- **ASSIGNED TASK**
What lines of the data below hold "project"? Show them.

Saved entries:
----

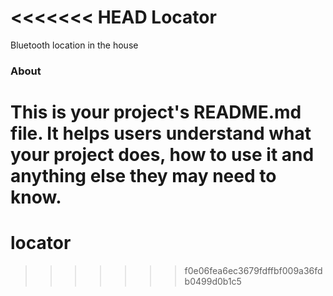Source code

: <<<<<<< HEAD
Locator
=======

Bluetooth location in the house

### About

This is your project's README.md file. It helps users understand what your
project does, how to use it and anything else they may need to know.
=======
# locator
>>>>>>> f0e06fea6ec3679fdffbf009a36fdb0499d0b1c5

----

- **EXERCISE SOLUTION**
This is your project's README.md file. It helps users understand what your
project does, how to use it and anything else they may need to know.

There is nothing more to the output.